Secure vault is used to store the sensitive information which needs to be provided during the task execution process.

All secure data is stored in the Vault as keys. Vault encrypts these keys before writing them to persistent storage. Secure vault variables are also maintained at an App level and the scope is limited to an APP.

Add New Secure Data

Any user with the privilege to add secure data like business user and designer can add Secure data.

1. Click on the Secure Vault icon in the menu bar, to display the Secure Vault dashboard with the details of all the keys created in the system for that Tenant:
2. Click on the + icon, to display the Add Secure Data window to provide secure data values:
3. Provide the following details:

• Secure Key: Type the name of the Secure key to be created. Each App has its own key-value pairs. It is related to the application that the user is creating a secure key for. The key is unique across the tenant and can be shared with anyone within the tenant. Example: Key_FA_CAP – refers to a key created for the FA – Capitalisation process flow. Refer Key and Value pair section for details.

• App ID: Provide the required App ID to identify an application to the CyberArk Vault.
• Safe: Specify the safe name where the account exists (Name of the Access Control (Safe) where credentials are stored).
• Folder: Specify the folder name inside a safe (Name of the folder where the account resides (\‘root\’ by default)).
  
• Value: Enter a secure password for this key. The provided value is represented as ***** so that the secret data is not visible to the user.
• Confirm Value: Type the secure password again that is provided in the Value field.
• Description: This field allows the user to give a short description of the key that is being created.
• Share this with: Allows the user to select the level at which the value would be shared. The value that gets stored can be shared either with all the users or to specific users for that Tenant by selecting the Specific People or Global Audience options, respectively.
• Users List: If the Specific People option is selected, then the user must select the users from the Users List table and provide required access to them. The Name row along with accesses Read Only, Update and Vault Admin is displayed in the Users List table. Subsequent rows can be added by using the + icon. The Name field is a drop-down field, listing all the users in the system related to that App. Multiple users can be added and provided required access accordingly by using + icon. Upon selecting the users, assign appropriate access rights (Read-Only, Update, Admin) based on the requirement:
• [Read-Only]: The user can view the secure vault details in the read-only mode and cannot perform any modifications. All the fields are disabled.
• [Update]: The user will be provided with access to modify the vault details in the App. The fields are enabled for the user to modify the details if required.
• [Admin]: The user will get the Admin rights to read, write, and share with other users in the system and provide access accordingly using the Specific People and Global Audience options in the Add Secure Data window.
• If the Global Audience option is selected, then the secure data will get shared with all the users in the system for that App. In this case, the Users List section is disabled.
• Click on the SAVE button to save the secure data details.
• Click on the CANCEL button to cancel the process of adding secure data for that App.

Edit Secure Data

1. Click on the Edit icon that is provided against each entry of the Secure vault key.

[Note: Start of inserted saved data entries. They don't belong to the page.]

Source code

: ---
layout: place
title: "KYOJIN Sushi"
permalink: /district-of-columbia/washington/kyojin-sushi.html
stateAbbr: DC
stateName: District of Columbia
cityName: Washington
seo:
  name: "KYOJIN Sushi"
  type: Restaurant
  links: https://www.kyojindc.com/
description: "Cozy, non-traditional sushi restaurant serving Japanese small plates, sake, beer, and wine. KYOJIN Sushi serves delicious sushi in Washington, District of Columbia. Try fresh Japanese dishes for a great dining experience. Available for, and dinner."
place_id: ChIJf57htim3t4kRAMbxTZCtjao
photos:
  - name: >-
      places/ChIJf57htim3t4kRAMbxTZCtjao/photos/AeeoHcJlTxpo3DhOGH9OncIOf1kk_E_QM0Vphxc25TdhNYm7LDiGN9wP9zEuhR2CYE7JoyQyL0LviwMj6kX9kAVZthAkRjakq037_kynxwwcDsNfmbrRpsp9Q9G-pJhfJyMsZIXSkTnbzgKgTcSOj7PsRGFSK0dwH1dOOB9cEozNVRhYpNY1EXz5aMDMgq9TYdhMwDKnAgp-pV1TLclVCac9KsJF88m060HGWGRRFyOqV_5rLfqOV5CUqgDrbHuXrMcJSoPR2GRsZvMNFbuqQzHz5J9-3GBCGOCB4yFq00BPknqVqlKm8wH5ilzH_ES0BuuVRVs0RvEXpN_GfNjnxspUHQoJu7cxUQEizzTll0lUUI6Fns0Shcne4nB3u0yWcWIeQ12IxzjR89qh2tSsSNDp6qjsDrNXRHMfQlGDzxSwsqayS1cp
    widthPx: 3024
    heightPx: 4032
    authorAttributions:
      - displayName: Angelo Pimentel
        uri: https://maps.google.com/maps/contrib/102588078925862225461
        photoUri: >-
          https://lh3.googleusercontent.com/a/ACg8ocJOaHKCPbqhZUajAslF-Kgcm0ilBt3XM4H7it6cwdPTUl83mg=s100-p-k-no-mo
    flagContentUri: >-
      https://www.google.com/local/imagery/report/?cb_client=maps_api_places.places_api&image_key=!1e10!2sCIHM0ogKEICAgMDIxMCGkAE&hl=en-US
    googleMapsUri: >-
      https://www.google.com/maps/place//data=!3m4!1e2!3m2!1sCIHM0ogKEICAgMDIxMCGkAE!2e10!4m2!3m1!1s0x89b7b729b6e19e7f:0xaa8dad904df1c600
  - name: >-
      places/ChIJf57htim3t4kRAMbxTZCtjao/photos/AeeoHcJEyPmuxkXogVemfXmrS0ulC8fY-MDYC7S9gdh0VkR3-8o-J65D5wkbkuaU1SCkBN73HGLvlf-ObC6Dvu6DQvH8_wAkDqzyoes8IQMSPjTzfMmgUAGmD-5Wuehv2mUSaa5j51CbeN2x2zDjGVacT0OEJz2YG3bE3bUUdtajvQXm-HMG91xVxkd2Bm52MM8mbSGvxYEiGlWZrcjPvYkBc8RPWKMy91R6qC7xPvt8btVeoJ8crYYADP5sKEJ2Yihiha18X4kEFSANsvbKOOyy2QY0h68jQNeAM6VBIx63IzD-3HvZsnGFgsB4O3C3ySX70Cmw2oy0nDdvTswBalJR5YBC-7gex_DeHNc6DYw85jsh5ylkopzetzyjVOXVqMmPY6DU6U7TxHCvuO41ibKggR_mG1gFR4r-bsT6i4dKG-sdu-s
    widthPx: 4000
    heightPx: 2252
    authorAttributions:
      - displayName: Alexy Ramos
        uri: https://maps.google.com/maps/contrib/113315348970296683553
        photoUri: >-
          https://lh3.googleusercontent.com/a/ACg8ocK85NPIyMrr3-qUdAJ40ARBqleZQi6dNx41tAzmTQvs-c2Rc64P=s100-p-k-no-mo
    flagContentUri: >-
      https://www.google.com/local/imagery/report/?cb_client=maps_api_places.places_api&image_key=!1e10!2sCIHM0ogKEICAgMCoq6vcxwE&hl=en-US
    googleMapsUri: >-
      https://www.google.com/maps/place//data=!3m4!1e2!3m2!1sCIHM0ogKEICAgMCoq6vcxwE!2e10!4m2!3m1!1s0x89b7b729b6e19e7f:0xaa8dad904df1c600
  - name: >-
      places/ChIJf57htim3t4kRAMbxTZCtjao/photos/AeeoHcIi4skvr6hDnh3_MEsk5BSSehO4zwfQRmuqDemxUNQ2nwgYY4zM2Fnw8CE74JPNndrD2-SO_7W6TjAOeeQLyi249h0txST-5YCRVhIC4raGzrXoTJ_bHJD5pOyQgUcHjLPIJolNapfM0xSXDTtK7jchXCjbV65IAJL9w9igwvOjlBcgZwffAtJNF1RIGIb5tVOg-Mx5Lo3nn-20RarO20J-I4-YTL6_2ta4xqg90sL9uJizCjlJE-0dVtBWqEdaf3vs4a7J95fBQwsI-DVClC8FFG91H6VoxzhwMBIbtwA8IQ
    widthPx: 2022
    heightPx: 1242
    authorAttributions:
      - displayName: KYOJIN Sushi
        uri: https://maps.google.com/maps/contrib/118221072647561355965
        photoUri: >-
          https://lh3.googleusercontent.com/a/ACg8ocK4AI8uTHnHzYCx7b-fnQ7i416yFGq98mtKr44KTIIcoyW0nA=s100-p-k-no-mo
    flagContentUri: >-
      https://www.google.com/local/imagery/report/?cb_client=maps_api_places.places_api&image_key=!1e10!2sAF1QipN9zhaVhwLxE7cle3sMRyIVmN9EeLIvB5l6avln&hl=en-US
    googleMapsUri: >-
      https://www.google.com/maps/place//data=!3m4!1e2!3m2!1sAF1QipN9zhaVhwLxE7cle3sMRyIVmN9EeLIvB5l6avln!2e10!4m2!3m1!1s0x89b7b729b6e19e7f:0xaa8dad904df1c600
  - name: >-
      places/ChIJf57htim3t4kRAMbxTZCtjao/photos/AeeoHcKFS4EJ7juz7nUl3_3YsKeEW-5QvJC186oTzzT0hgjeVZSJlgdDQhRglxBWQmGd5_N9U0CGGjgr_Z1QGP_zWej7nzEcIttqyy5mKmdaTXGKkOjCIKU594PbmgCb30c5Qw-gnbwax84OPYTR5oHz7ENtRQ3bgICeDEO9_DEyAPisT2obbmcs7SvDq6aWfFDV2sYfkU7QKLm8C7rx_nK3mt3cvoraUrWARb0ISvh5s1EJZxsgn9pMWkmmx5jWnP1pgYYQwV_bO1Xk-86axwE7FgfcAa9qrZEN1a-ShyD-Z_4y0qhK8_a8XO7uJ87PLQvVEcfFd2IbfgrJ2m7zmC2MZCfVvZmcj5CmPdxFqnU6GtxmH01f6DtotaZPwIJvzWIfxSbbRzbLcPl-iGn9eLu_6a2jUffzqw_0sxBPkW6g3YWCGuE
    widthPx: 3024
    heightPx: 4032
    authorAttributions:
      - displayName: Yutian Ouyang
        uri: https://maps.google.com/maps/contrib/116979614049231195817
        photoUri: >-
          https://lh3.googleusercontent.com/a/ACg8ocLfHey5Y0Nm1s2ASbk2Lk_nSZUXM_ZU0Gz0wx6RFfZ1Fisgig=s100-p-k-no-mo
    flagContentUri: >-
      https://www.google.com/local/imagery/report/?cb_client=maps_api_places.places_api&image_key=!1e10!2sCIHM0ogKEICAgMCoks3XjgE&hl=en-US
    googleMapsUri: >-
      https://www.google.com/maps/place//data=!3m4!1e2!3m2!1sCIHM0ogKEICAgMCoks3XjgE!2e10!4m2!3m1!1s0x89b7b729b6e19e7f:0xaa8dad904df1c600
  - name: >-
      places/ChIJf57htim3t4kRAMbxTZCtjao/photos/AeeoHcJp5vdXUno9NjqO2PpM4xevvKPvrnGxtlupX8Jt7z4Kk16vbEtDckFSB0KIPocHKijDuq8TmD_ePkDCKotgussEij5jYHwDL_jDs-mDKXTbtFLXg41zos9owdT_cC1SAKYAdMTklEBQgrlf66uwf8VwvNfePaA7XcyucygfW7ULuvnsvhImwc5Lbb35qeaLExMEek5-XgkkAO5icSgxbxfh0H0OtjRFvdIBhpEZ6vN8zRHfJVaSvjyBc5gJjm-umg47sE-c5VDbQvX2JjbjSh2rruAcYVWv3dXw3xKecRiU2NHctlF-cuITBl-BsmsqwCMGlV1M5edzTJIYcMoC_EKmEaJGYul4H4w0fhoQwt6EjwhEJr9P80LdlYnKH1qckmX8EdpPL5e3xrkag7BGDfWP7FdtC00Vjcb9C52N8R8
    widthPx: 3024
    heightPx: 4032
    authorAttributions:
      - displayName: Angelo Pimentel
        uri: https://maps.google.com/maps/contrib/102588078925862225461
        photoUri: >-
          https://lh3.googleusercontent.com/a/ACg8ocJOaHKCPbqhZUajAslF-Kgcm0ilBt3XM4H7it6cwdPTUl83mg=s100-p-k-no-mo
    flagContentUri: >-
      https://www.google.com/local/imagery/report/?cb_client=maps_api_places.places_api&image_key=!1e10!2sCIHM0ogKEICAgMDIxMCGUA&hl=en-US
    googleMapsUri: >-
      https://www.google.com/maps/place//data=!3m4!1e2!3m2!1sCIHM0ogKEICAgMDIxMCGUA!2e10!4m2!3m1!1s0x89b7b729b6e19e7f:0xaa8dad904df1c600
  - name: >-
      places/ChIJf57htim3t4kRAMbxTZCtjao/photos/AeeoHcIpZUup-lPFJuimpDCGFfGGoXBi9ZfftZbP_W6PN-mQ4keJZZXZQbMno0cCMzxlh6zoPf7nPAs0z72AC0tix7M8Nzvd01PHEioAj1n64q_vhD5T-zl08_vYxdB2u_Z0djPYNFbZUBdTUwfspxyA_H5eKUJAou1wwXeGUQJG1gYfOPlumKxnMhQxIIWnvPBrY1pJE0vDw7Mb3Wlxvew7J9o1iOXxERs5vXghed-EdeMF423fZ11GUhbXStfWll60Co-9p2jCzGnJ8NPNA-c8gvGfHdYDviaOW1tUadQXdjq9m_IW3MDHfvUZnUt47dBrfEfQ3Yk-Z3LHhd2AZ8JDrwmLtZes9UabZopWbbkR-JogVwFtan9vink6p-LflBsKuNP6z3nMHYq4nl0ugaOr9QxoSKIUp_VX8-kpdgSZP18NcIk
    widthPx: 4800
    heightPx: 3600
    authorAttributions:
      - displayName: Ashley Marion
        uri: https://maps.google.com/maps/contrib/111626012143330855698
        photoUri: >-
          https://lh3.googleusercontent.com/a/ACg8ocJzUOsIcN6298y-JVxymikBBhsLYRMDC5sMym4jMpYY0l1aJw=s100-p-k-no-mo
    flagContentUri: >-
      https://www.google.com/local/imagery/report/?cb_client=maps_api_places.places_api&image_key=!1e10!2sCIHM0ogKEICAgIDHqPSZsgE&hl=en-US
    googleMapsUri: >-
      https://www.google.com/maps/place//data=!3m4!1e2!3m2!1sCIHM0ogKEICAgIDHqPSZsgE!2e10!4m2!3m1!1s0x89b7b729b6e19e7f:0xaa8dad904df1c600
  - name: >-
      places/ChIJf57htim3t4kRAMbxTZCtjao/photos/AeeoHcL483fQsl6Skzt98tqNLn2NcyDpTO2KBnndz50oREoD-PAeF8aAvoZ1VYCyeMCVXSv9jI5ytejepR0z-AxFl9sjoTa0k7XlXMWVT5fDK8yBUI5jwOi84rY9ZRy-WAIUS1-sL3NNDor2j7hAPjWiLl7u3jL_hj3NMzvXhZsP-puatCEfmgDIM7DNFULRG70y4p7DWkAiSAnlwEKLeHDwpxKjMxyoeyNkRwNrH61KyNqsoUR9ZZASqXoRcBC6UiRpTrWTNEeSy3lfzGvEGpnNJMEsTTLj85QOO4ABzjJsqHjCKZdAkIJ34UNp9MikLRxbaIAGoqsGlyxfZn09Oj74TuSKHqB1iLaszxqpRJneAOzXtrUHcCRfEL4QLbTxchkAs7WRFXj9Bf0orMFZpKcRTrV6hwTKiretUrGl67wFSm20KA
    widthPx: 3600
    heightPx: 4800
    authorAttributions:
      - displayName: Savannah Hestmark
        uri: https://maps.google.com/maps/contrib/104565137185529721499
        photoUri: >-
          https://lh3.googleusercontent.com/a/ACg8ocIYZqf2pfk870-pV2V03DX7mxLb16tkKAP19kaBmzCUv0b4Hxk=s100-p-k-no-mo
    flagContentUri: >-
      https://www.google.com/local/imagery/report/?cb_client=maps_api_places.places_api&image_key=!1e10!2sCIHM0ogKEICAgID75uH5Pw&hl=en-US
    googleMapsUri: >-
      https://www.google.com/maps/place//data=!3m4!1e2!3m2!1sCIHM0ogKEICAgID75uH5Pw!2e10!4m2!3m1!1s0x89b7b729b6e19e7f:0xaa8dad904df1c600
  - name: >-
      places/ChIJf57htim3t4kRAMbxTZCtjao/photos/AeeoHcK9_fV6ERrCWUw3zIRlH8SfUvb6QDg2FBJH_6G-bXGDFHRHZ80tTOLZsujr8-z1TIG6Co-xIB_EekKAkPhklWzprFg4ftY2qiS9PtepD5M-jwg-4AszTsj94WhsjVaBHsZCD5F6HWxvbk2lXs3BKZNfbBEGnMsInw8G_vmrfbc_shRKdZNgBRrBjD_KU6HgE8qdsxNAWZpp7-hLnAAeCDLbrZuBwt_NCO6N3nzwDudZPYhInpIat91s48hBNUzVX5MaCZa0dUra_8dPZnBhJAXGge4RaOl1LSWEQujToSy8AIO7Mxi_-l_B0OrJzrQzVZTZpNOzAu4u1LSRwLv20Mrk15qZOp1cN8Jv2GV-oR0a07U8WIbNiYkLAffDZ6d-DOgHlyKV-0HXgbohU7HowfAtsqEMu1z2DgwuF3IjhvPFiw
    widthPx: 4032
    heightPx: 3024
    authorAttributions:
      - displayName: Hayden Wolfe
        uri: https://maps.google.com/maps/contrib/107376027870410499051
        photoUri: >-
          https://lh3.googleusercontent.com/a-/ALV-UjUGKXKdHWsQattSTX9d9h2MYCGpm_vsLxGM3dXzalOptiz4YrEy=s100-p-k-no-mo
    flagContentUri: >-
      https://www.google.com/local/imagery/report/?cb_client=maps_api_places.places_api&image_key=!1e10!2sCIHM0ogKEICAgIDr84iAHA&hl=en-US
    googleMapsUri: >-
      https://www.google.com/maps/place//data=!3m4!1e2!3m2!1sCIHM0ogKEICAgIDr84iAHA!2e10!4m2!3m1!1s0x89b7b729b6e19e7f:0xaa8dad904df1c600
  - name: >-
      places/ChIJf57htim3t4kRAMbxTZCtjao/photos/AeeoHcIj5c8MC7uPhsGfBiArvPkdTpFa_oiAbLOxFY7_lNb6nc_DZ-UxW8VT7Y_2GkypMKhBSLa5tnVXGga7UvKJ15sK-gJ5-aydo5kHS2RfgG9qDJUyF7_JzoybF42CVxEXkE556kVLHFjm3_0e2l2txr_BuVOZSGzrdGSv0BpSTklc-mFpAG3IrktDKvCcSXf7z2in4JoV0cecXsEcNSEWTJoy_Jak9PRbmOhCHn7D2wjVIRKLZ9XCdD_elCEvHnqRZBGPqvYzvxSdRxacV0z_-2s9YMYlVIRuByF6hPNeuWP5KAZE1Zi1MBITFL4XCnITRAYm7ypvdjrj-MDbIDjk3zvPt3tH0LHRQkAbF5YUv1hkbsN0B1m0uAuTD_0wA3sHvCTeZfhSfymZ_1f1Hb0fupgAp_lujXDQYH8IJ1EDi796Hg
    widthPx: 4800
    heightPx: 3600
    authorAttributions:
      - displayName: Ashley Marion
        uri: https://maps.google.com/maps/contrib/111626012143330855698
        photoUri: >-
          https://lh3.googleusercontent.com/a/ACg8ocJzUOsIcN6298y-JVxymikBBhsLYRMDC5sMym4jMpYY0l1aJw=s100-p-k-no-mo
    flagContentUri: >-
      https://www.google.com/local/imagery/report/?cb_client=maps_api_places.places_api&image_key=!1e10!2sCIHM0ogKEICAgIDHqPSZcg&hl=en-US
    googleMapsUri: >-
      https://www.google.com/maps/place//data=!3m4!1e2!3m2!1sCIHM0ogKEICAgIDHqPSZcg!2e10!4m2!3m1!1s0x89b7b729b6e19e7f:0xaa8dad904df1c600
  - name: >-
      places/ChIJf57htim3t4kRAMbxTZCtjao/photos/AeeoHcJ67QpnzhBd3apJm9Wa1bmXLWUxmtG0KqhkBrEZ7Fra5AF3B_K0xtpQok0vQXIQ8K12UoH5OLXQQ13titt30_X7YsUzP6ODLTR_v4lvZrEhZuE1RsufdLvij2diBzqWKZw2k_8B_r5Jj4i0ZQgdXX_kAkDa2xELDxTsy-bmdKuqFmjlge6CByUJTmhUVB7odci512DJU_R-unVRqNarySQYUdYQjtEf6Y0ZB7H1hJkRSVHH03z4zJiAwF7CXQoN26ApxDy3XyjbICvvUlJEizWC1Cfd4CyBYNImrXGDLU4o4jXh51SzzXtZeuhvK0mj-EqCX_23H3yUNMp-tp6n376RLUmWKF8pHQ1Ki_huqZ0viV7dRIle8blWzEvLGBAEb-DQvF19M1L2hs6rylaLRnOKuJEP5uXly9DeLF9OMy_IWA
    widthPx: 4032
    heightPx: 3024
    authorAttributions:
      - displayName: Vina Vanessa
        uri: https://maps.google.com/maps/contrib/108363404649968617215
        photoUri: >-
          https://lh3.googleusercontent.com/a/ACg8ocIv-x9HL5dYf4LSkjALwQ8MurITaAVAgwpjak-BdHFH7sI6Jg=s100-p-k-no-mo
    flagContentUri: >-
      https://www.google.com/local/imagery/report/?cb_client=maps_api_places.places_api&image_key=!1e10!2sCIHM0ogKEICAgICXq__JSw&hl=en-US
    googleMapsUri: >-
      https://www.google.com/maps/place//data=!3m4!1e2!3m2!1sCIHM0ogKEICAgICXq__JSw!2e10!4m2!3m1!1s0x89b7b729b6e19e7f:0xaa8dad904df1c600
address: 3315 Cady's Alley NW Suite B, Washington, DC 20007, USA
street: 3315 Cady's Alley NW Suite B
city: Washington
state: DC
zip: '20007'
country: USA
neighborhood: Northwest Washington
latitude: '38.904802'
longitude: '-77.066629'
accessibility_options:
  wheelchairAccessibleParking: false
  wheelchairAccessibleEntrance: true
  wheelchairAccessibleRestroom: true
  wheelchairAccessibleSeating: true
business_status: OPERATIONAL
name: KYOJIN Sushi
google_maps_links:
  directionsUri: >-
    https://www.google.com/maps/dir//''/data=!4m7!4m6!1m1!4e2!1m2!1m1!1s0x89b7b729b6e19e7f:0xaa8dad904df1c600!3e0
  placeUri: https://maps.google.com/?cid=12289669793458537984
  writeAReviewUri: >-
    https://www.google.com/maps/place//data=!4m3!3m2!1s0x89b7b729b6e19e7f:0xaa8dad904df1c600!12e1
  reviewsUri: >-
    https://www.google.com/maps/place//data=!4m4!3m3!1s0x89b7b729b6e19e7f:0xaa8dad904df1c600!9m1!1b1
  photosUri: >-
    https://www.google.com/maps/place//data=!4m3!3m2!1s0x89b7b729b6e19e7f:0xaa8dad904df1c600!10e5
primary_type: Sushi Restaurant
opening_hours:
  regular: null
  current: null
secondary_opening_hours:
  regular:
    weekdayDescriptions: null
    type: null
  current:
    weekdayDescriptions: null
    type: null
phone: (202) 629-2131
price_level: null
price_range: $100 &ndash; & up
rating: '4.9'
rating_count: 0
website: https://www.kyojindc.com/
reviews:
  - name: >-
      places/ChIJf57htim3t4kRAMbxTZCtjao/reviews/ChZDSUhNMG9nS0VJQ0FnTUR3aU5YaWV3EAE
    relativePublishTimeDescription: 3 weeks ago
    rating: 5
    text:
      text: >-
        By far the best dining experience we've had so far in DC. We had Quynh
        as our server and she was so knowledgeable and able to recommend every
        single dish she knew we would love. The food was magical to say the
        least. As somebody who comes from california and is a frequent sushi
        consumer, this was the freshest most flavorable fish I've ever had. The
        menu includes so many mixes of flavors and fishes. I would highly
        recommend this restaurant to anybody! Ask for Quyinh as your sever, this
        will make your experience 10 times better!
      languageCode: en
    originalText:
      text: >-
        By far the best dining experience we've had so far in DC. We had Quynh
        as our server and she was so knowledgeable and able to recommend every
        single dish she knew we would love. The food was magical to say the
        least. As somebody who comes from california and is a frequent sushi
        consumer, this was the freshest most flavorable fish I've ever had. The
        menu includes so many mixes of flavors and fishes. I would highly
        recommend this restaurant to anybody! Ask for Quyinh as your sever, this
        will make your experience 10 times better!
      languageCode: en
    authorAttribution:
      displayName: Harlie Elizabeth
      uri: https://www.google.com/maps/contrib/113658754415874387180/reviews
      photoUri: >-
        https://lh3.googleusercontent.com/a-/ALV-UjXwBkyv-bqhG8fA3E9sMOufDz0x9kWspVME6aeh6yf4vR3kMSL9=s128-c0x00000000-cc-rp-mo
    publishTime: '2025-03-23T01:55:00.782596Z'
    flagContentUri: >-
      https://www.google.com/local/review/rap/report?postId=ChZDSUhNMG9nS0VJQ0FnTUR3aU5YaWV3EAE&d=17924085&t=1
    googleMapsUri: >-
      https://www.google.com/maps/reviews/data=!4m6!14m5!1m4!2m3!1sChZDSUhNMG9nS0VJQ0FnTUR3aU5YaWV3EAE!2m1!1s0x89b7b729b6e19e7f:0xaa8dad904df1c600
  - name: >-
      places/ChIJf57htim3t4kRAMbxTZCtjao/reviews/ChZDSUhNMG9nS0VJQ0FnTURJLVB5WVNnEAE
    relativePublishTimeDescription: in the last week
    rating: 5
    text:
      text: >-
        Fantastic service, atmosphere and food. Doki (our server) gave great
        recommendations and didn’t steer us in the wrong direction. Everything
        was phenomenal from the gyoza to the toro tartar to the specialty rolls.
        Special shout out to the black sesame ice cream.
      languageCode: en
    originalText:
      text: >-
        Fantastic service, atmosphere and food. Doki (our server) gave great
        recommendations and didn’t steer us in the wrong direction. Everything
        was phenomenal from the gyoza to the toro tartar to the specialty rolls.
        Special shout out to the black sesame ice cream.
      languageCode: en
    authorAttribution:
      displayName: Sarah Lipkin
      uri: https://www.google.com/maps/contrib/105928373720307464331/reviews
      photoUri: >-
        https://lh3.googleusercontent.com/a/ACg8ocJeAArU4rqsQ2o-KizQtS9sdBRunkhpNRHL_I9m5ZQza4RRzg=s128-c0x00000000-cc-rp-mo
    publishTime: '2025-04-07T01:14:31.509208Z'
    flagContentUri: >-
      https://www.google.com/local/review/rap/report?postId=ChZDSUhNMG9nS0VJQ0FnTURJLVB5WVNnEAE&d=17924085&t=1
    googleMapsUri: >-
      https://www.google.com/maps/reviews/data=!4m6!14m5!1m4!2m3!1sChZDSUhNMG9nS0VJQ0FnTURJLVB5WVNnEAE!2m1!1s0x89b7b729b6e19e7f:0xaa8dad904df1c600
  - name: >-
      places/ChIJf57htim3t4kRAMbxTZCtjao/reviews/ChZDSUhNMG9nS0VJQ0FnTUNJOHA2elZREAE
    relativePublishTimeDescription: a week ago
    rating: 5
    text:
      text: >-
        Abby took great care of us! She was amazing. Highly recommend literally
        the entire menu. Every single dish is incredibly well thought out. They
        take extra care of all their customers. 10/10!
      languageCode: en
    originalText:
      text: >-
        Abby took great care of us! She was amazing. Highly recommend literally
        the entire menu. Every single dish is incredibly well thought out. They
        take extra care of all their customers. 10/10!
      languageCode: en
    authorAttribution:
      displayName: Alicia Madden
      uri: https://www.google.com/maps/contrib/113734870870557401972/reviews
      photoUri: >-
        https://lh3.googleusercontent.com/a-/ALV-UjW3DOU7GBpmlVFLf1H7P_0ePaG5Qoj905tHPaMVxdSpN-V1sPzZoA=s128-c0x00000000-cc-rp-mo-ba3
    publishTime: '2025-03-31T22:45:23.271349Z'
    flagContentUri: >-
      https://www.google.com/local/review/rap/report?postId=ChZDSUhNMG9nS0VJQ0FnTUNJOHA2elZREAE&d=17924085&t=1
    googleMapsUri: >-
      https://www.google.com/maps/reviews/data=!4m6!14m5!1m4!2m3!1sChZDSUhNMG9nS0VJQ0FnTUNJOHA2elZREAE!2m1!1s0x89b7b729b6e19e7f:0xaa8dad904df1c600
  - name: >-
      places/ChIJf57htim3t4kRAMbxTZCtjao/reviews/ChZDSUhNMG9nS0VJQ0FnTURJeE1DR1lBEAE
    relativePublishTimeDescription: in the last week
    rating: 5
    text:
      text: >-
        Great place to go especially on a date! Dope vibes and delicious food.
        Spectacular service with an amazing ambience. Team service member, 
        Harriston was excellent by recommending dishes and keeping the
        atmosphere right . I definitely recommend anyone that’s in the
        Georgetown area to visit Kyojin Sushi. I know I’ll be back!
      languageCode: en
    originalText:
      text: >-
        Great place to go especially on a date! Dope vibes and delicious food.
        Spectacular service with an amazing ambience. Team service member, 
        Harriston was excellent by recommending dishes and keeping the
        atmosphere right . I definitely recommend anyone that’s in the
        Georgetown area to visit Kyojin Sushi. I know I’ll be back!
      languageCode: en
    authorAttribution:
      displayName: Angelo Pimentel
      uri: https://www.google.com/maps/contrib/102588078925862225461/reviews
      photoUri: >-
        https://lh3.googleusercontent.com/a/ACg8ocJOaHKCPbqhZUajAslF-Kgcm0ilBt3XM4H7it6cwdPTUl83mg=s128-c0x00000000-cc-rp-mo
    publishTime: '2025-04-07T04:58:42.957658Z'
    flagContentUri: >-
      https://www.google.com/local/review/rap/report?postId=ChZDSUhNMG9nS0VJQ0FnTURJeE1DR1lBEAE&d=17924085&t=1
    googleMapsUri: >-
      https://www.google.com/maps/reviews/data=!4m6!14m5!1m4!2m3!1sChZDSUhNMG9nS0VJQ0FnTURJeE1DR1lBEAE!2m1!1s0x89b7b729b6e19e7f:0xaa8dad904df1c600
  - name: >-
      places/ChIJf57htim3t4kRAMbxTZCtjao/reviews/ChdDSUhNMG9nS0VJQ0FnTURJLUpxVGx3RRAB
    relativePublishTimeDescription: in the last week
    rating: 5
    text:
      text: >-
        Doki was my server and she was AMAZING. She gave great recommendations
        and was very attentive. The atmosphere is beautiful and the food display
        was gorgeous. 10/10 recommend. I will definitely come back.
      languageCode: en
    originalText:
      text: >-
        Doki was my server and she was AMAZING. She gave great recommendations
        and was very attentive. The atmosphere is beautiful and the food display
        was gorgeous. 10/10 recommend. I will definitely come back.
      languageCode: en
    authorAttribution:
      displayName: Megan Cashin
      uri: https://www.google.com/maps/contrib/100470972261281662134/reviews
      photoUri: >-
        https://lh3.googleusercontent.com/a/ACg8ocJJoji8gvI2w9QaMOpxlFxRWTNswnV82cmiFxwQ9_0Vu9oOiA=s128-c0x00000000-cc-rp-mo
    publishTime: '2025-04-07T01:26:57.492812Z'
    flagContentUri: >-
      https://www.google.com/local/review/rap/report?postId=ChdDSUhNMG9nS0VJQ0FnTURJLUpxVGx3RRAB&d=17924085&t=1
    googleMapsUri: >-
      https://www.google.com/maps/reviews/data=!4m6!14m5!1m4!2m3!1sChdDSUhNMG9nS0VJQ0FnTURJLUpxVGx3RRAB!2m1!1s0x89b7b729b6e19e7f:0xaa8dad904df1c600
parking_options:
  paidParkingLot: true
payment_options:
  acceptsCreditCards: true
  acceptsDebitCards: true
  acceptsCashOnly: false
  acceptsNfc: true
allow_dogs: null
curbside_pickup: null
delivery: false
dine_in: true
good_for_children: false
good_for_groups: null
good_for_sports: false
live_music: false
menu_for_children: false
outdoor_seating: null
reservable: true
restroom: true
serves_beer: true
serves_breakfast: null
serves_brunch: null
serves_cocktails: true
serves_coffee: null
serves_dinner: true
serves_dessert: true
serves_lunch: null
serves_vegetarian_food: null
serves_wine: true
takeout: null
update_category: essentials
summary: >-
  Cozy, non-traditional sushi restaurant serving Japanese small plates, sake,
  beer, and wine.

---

The Secure Key field is non-editable by default. The remaining fields in the Edit Secure Data screen are editable/disabled based on the access provided to the user (Read-only, Update, Vault Admin).

Task Import/Export - Impact On Secure Key

When a task is getting imported from one App to another, only the secure key is imported. The values associated with the key from the exported environment is not available in the environment where the task is imported to, the user must edit the secure key to add value.